The course meets for four hours each week, and includes extensive time for hands-on practice. The final grade will be based on labs, homework, and exams. Mathematical-reasoning intensive.
Prerequisite is Math Placement Level 22 or higher.

COMP 150 COMPUTER PROGRAMMING I 5 SEM HRS SAKS
Introduction to computer science through the use of programming. Designed primarily for the student who expects to take further courses in computer science. Also very valuable for any student that expects to do programming that is related to another discipline (e.g., in the sciences). Topics include programming in a high-level language, problem-solving, algorithm design, control constructs, data constructs, input-output, procedural and data abstraction, and the role of computing in society.
All programming will be done using the microcomputers located in the Science building microcomputer laboratory. The course includes an introduction to an industrial quality compiler and its integrated development environment (IDE) on the Wittenberg NT network. The course stresses construction of algorithms, how to design and write programs, structured programming, programming style, program documentation and testing. Particular emphasis is placed on problem solving. The class has three 1-hour lecture/demonstrations plus a 2-hour lab per week. Much of the work for the course is done outside of class using the microlab computers to write, debug and run programs. The language to be used will be C++. No previous experience with computers is assumed. The course grade is based on programming assignments, lab exercises, and in-class tests. Mathematical-reasoning intensive.
Prerequisite: Math Placement Level 22 or higher.
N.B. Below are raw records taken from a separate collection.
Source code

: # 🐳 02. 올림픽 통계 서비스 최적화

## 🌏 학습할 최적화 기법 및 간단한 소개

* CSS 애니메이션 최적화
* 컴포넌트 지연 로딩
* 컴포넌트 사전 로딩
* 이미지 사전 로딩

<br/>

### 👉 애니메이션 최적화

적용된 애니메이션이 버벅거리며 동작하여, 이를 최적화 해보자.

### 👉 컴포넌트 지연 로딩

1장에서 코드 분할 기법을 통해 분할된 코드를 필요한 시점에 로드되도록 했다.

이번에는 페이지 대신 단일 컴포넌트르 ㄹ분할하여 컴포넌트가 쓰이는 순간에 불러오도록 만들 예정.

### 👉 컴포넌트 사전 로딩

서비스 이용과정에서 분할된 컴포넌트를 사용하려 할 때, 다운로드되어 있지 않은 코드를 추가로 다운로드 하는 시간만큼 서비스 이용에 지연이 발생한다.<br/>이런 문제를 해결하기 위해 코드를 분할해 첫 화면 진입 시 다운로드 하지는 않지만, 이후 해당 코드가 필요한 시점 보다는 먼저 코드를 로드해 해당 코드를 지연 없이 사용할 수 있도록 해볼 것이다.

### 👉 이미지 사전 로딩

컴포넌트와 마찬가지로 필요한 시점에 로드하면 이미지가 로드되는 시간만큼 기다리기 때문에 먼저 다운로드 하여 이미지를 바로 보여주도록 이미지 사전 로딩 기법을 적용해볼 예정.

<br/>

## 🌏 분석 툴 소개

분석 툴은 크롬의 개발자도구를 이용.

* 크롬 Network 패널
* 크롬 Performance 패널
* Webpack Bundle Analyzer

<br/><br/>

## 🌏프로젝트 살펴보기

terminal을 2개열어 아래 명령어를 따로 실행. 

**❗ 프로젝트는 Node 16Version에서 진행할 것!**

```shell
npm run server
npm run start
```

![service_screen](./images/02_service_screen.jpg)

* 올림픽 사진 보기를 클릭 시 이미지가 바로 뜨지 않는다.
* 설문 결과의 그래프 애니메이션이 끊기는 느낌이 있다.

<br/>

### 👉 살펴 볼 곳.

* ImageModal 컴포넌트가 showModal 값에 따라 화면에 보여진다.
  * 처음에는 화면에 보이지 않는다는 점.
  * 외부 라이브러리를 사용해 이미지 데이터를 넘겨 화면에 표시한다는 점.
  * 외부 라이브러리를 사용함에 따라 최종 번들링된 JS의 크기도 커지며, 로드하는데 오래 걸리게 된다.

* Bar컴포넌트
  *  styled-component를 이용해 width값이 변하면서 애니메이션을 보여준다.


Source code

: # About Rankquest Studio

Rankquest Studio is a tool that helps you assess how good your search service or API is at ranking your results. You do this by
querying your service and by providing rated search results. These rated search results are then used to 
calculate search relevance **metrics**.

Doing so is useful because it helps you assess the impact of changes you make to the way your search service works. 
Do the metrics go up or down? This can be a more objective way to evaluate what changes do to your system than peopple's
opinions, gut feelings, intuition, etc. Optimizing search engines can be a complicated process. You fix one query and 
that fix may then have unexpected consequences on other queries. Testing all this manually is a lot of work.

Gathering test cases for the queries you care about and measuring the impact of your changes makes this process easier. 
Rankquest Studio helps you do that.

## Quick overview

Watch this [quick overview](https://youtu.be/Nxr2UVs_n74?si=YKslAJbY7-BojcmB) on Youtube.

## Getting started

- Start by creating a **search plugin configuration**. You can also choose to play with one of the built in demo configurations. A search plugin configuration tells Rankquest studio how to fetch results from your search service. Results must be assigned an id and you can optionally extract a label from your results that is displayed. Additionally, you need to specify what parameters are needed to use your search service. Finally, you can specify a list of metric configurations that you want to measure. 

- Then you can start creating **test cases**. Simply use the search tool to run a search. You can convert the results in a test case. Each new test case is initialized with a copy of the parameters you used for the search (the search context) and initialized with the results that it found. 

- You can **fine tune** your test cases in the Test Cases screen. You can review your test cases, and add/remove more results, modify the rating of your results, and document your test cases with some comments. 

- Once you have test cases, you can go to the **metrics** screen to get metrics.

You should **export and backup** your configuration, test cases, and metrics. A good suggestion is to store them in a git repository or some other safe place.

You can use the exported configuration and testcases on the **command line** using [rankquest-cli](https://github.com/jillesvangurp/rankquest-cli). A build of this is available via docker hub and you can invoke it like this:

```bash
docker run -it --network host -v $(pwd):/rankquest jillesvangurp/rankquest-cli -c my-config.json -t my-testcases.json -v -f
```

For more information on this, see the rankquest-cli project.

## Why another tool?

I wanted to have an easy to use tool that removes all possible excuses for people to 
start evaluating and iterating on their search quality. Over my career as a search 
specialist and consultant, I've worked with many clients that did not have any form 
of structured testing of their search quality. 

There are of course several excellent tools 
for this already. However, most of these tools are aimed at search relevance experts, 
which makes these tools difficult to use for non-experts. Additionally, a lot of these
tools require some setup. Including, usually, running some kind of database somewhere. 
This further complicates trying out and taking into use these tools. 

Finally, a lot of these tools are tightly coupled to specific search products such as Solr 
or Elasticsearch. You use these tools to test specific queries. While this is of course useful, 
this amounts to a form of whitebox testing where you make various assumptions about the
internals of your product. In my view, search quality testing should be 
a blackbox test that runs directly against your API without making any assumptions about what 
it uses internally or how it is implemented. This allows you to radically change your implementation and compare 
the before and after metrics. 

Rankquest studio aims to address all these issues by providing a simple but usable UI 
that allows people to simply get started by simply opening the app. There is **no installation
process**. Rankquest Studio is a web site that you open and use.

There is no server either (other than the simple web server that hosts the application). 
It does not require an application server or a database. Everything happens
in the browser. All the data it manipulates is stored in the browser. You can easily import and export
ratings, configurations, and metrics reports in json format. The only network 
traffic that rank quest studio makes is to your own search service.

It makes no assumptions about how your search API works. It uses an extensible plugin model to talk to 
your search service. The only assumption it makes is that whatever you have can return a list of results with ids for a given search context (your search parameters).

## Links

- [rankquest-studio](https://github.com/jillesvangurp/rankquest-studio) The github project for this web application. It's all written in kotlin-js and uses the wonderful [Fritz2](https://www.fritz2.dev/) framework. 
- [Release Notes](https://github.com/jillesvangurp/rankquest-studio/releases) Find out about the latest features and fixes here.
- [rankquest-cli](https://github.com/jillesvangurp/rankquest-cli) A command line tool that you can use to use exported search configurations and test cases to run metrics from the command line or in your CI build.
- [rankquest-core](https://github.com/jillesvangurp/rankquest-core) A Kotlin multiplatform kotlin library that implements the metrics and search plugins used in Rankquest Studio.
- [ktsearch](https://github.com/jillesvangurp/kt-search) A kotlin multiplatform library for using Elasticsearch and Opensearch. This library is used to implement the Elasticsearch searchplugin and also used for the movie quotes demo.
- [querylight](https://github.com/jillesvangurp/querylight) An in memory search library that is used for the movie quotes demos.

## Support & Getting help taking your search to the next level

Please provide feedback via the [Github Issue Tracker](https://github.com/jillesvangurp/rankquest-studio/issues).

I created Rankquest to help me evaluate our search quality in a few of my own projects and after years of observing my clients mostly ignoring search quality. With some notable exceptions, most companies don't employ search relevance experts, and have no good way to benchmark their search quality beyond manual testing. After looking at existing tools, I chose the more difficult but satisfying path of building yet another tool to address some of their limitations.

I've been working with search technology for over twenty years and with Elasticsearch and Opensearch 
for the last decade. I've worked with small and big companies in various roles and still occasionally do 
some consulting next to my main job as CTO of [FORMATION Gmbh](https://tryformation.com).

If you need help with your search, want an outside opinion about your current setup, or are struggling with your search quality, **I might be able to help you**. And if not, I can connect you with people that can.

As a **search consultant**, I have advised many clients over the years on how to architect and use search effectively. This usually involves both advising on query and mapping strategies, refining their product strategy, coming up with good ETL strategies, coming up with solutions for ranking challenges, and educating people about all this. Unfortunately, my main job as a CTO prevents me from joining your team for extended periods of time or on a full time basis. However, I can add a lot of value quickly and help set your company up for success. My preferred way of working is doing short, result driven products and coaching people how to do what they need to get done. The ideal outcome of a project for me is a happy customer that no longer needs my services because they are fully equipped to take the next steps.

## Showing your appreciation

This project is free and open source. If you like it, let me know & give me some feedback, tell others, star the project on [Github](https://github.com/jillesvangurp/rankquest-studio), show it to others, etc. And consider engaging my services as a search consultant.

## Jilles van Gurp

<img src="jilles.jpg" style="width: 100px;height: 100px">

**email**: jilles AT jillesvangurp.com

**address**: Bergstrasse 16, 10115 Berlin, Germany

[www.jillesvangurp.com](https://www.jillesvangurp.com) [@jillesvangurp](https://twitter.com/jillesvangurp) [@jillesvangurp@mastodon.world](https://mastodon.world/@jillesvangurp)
COMP 255 PRINCIPLES OF COMPUTER ORGANIZATION 5 SEM HRS SHELBURNE
Considers the organization and architecture of the computer from various "levels": digital logic, microprogramming, conventional machine level and the operating system level. Programming assignments in Assembly languages will be used to demonstrate and reinforce the various architectural structures and techniques studied. Grades will be based on in-class tests, programming and written assignments, and a final exam. The course will meet for three one-hour lectures and a two-hour lab each week. Mathematical-reasoning intensive.
Prerequisite: COMP 250

COMP 275 SEQUENTIAL AND PARALLEL ALGORITHMS 4 SEM HRS NOYES
Systematic study involving the properties and complexity of several useful types of algorithms that could be implemented on sequential and parallel processing computers. The algorithms studied are designed to solve problems in both symbolic and numeric processing. Symbolic methods include string manipulation, pattern-matching, searching, and sorting algorithms. Numeric methods include vector and matrix algorithms, as well as data processing and simulation/optimization algorithms. The issues of algorithm efficiency, intractable problems, P and NP algorithms, and NP completeness will also be examined. Grades will be based upon theoretical and programming assignments and exams. This course will assume a C++ background. Some work will be done in Mathematica7. Mathematical-reasoning intensive.
Prerequisites: MATH 171 and COMP 250; Co-requisite: MATH 205

COMP 285 THEORY OF COMPUTATION 4 SEM HRS SHELBURNE
This course covers topics in the theory of computation which is the theoretical foundation of computer science. It attempts to answer questions like, "What does it mean to compute?" and "What are the theoretical capabilities and limits of computers?" Topics include the study of finite state machines, push-down automata, linearly bounded automata, Turing machines, languages, phase-structure grammars (regular, context-free, context-sensitive, unrestricted), parsing, decidability, computability, computational complexity, and the Chomsky Hierarchy. Mathematical-reasoning intensive.
Prerequisites: MATH 171 and COMP 250 or equivalent or with permission of instructor.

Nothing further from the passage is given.